Part 2: Background

How the Far North District Council has administered rates and charges due from Mayor Wayne Brown's company, Waahi Paraone Limited.

The original subdivision consent and the condition on the agreed contribution for sewerage (2001-03)

In early 2001, the company sought to subdivide some land in Hone Heke Road in Kerikeri to create 72 lots. The company proposed that the subdivision would have its own sewerage disposal system and would not be connected to the Council’s reticulated sewerage system. At that time, the land that the company proposed to subdivide was not within the existing or proposed area of benefit of the Kerikeri sewerage system.
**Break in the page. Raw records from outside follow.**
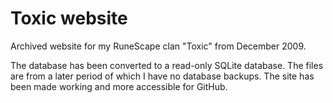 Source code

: # Toxic website

Archived website for my RuneScape clan "Toxic" from December 2009.

The database has been converted to a read-only SQLite database.
The files are from a later period of which I have no database backups.
The site has been made working and more accessible for GitHub.
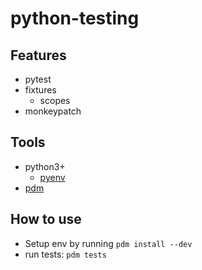 # python-testing

## Features

- pytest
- fixtures
  - scopes
- monkeypatch 

## Tools
- python3+
  - [pyenv](https://github.com/pyenv/pyenv)
- [pdm](https://pdm-project.org/)

## How to use

- Setup env by running `pdm install --dev`
- run tests: `pdm tests`
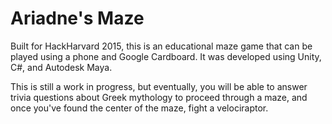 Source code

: # Ariadne's Maze

Built for HackHarvard 2015, this is an educational maze game that can be played using a phone and Google Cardboard.  It was developed using Unity, C#, and Autodesk Maya.

This is still a work in progress, but eventually, you will be able to answer trivia questions about Greek mythology to proceed through a maze, and once you've found the center of the maze, fight a velociraptor.

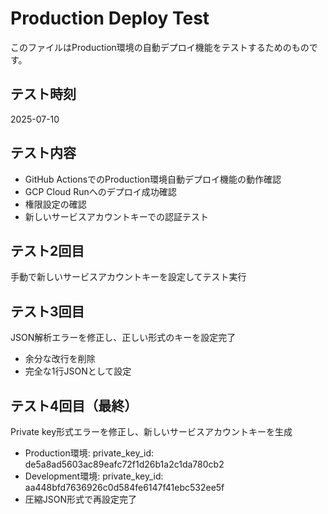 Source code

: # Production Deploy Test

このファイルはProduction環境の自動デプロイ機能をテストするためのものです。

## テスト時刻
2025-07-10

## テスト内容
- GitHub ActionsでのProduction環境自動デプロイ機能の動作確認
- GCP Cloud Runへのデプロイ成功確認
- 権限設定の確認
- 新しいサービスアカウントキーでの認証テスト

## テスト2回目
手動で新しいサービスアカウントキーを設定してテスト実行

## テスト3回目
JSON解析エラーを修正し、正しい形式のキーを設定完了
- 余分な改行を削除
- 完全な1行JSONとして設定

## テスト4回目（最終）
Private key形式エラーを修正し、新しいサービスアカウントキーを生成
- Production環境: private_key_id: de5a8ad5603ac89eafc72f1d26b1a2c1da780cb2
- Development環境: private_key_id: aa448bfd7636926c0d584fe6147f41ebc532ee5f
- 圧縮JSON形式で再設定完了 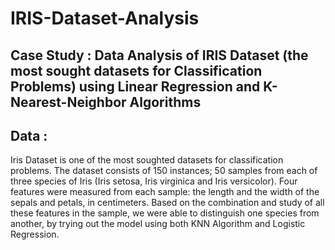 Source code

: # IRIS-Dataset-Analysis

## Case Study : Data Analysis of IRIS Dataset (the most sought datasets for Classification Problems) using Linear Regression and K-Nearest-Neighbor Algorithms

## Data : 

Iris Dataset is one of the most soughted datasets for classification problems. The dataset consists of 150 instances; 50 samples from each of three species of Iris (Iris setosa, Iris virginica and Iris versicolor). Four features were measured from each sample: the length and the width of the sepals and petals, in centimeters. Based on the combination and study of all these features in the sample, we were able to distinguish one species from another, by trying out the model using both KNN Algorithm and Logistic Regression. 
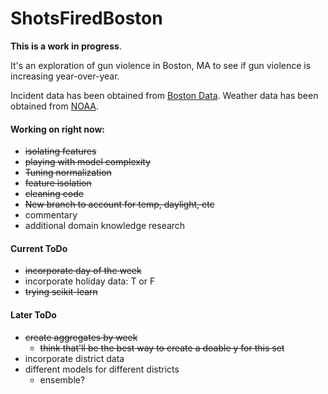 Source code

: # ShotsFiredBoston

**This is a work in progress**.

It's an exploration of gun violence in Boston, MA to see if gun violence is increasing year-over-year.

Incident data has been obtained from [Boston Data](https://data.boston.gov/dataset/shootings).
Weather data has been obtained from [NOAA](https://www.ncei.noaa.gov/cdo-web/).

#### Working on right now:
- ~~isolating features~~
- ~~playing with model complexity~~
- ~~Tuning normalization~~
- ~~feature isolation~~
- ~~cleaning code~~
- ~~New branch to account for temp, daylight, etc~~
- commentary
- additional domain knowledge research

#### Current ToDo
- ~~incorporate day of the week~~
- incorporate holiday data: T or F
- ~~trying scikit-learn~~

#### Later ToDo
- ~~create aggregates by week~~
    - ~~think that'll be the best way to create a doable y for this set~~
- incorporate district data
- different models for different districts
    - ensemble? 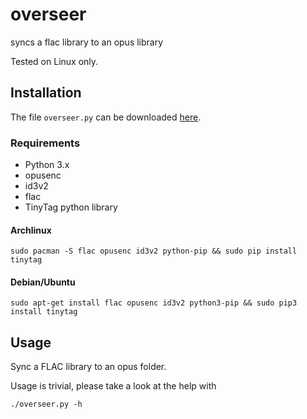 # overseer

syncs a flac library to an opus library

Tested on Linux only.

## Installation
The file `overseer.py` can be downloaded [here](https://github.com/jdupl/overseer/blob/master/overseer.py).

### Requirements

* Python 3.x
* opusenc
* id3v2
* flac
* TinyTag python library

#### Archlinux

`sudo pacman -S flac opusenc id3v2 python-pip && sudo pip install tinytag`

#### Debian/Ubuntu

`sudo apt-get install flac opusenc id3v2 python3-pip && sudo pip3 install tinytag`

## Usage

Sync a FLAC library to an opus folder.

Usage is trivial, please take a look at the help with

`./overseer.py -h`

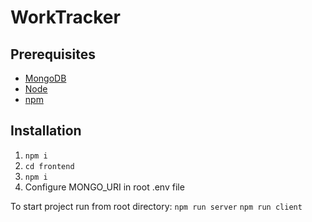 # WorkTracker

Prerequisites
---------
- [MongoDB](https://www.mongodb.com/)
- [Node](https://nodejs.org/en/download/)
- [npm](https://nodejs.org/en/download/package-manager/)

Installation
---------
1. `npm i`
2. `cd frontend`
3. `npm i`
4. Configure MONGO_URI in root .env file

To start project run from root directory:
`npm run server`
`npm run client`
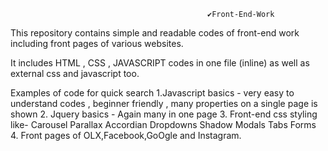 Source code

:                                                 ✔Front-End-Work

This repository contains simple and readable codes of front-end work including front pages of various websites.

It includes HTML , CSS , JAVASCRIPT codes in one file (inline) as well as  external css and javascript too.

Examples of code  for quick search
1.Javascript basics - very easy to understand codes , beginner friendly , many properties on a single page is shown
2. Jquery basics -  Again many in one page
3. Front-end css styling like- Carousel   Parallax   Accordian   Dropdowns  Shadow   Modals   Tabs   Forms  
4. Front pages of OLX,Facebook,GoOgle and Instagram.

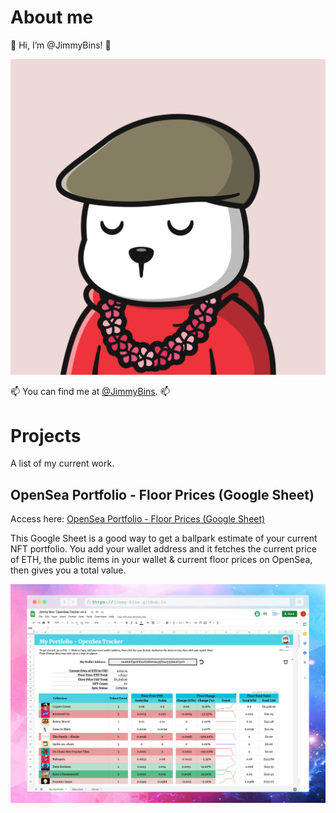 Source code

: # About me

👋 Hi, I’m @JimmyBins! 👋

![An image of a Winter Bear NFT. Has a brown flat cap, a red hoodie, a pink flower necklace. This bear is asleep.](assets/jimmy-bins.png)

📫  You can find me at [@JimmyBins](https://twitter.com/JimmyBins). 📫

# Projects

A list of my current work.

## OpenSea Portfolio - Floor Prices (Google Sheet)

Access here: [OpenSea Portfolio - Floor Prices (Google Sheet)](https://docs.google.com/spreadsheets/d/1gRqTrFS0BR6LTgnn8lv_baqEqUIOYhe2avEZ47QLj60/edit?usp=sharing)

This Google Sheet is a good way to get a ballpark estimate of your current NFT portfolio. You add your wallet address and it fetches the current price of ETH, the public items in your wallet & current floor prices on OpenSea, then gives you a total value. 

![A screenshot of the OpenSea Portfolio Google Sheet, showing how the spreadsheet is laid out.](assets/opensea-portfolio.png)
Mr Brown, on behalf of the company, began negotiating with the Council in late 2002 about connecting the lots to the Council’s reticulated system. At around the same time, a Council stormwater pipe from a neighbouring subdivision was discharging onto the land owned by the company. Mr Brown believed that the discharge was contaminating the company’s land, because the discharge included septic tank effluent, and that the Council was responsible for this. Mr Brown and Council staff discussed the discharge. Lawyers acting for Mr Brown wrote to the Council advising that the company would take legal action against the Council for damages.

In August 2003, after some months of inconclusive correspondence, the Council and Mr Brown both agreed to proceed on the basis that the company’s subdivision could be connected to the reticulated system at a rate of 12 lots in any year, subject to the company paying a contribution of $150,000 (the agreed contribution). The practical effect of the annual limit on connections was that the company could sell only 12 lots in any year. The 12-lot restriction was unusual. The Council’s usual practice when it was unsure whether a system would cope with an increased number of connections was to decline the connections.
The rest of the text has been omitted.